*SOURCE DATA:*

________________________________________

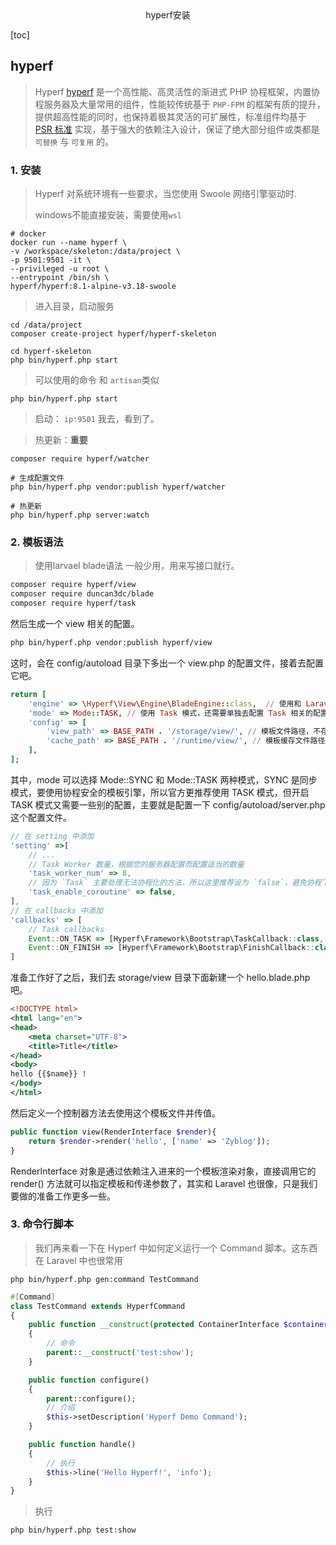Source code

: <center>hyperf安装</center>





[toc]







## hyperf

> Hyperf [hyperf](https://hyperf.wiki/) 是一个高性能、高灵活性的渐进式 PHP 协程框架，内置协程服务器及大量常用的组件，性能较传统基于 `PHP-FPM` 的框架有质的提升，提供超高性能的同时，也保持着极其灵活的可扩展性，标准组件均基于 [PSR 标准](https://www.php-fig.org/psr) 实现，基于强大的依赖注入设计，保证了绝大部分组件或类都是 `可替换` 与 `可复用` 的。









### 1. 安装

> Hyperf 对系统环境有一些要求，当您使用 Swoole 网络引擎驱动时.
>
> windows不能直接安装，需要使用`wsl`

```shell
# docker
docker run --name hyperf \
-v /workspace/skeleton:/data/project \
-p 9501:9501 -it \
--privileged -u root \
--entrypoint /bin/sh \
hyperf/hyperf:8.1-alpine-v3.18-swoole
```

> 进入目录，启动服务

```shell
cd /data/project
composer create-project hyperf/hyperf-skeleton

cd hyperf-skeleton
php bin/hyperf.php start
```

> 可以使用的命令 和 `artisan`类似

```shell
php bin/hyperf.php start
```

> 启动： `ip:9501` 我去，看到了。




> 热更新：**重要**

```shell
composer require hyperf/watcher

# 生成配置文件
php bin/hyperf.php vendor:publish hyperf/watcher

# 热更新
php bin/hyperf.php server:watch
```



















### 2. 模板语法

> 使用larvael blade语法 一般少用，用来写接口就行。

```bash
composer require hyperf/view
composer require duncan3dc/blade
composer require hyperf/task
```

然后生成一个 view 相关的配置。

```bash
php bin/hyperf.php vendor:publish hyperf/view
```

这时，会在 config/autoload 目录下多出一个 view.php 的配置文件，接着去配置它吧。

```ruby
return [
    'engine' => \Hyperf\View\Engine\BladeEngine::class,  // 使用和 Laravel 一样的 Blade 模板引擎
    'mode' => Mode::TASK, // 使用 Task 模式，还需要单独去配置 Task 相关的配置
    'config' => [
        'view_path' => BASE_PATH . '/storage/view/', // 模板文件路径，不存在自己创建下
        'cache_path' => BASE_PATH . '/runtime/view/', // 模板缓存文件路径，不存在自己创建下
    ],
];
```

其中，mode 可以选择 Mode::SYNC 和 Mode::TASK 两种模式，SYNC 是同步模式，要使用协程安全的模板引擎，所以官方更推荐使用 TASK 模式，但开启 TASK 模式又需要一些别的配置，主要就是配置一下 config/autoload/server.php 这个配置文件。

```javascript
// 在 setting 中添加
'setting' =>[
    // ...
    // Task Worker 数量，根据您的服务器配置而配置适当的数量
    'task_worker_num' => 8,
    // 因为 `Task` 主要处理无法协程化的方法，所以这里推荐设为 `false`，避免协程下出现数据混淆的情况
    'task_enable_coroutine' => false,
],
// 在 callbacks 中添加
'callbacks' => [
    // Task callbacks
    Event::ON_TASK => [Hyperf\Framework\Bootstrap\TaskCallback::class, 'onTask'],
    Event::ON_FINISH => [Hyperf\Framework\Bootstrap\FinishCallback::class, 'onFinish'],
]
```

准备工作好了之后，我们去 storage/view 目录下面新建一个 hello.blade.php 吧。

```xml
<!DOCTYPE html>
<html lang="en">
<head>
    <meta charset="UTF-8">
    <title>Title</title>
</head>
<body>
hello {{$name}} !
</body>
</html>
```

然后定义一个控制器方法去使用这个模板文件并传值。

```php
public function view(RenderInterface $render){
    return $render->render('hello', ['name' => 'Zyblog']);
}
```

RenderInterface 对象是通过依赖注入进来的一个模板渲染对象，直接调用它的 render() 方法就可以指定模板和传递参数了，其实和 Laravel 也很像，只是我们要做的准备工作更多一些。







### 3. 命令行脚本

> 我们再来看一下在 Hyperf 中如何定义运行一个 Command 脚本。这东西在 Laravel 中也很常用



```shell
php bin/hyperf.php gen:command TestCommand
```

```php
#[Command]
class TestCommand extends HyperfCommand
{
    public function __construct(protected ContainerInterface $container)
    {   
        // 命令
        parent::__construct('test:show');
    }

    public function configure()
    {
        parent::configure();
        // 介绍
        $this->setDescription('Hyperf Demo Command');
    }

    public function handle()
    {
        // 执行
        $this->line('Hello Hyperf!', 'info');
    }
}
```

> 执行

```shell
php bin/hyperf.php test:show
```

________________________________________

*WORK ORDER:* Filter the listing above, keeping only the lines with "相关的配置".

*RESULT OF THIS TASK:*
然后生成一个 view 相关的配置。
    'mode' => Mode::TASK, // 使用 Task 模式，还需要单独去配置 Task 相关的配置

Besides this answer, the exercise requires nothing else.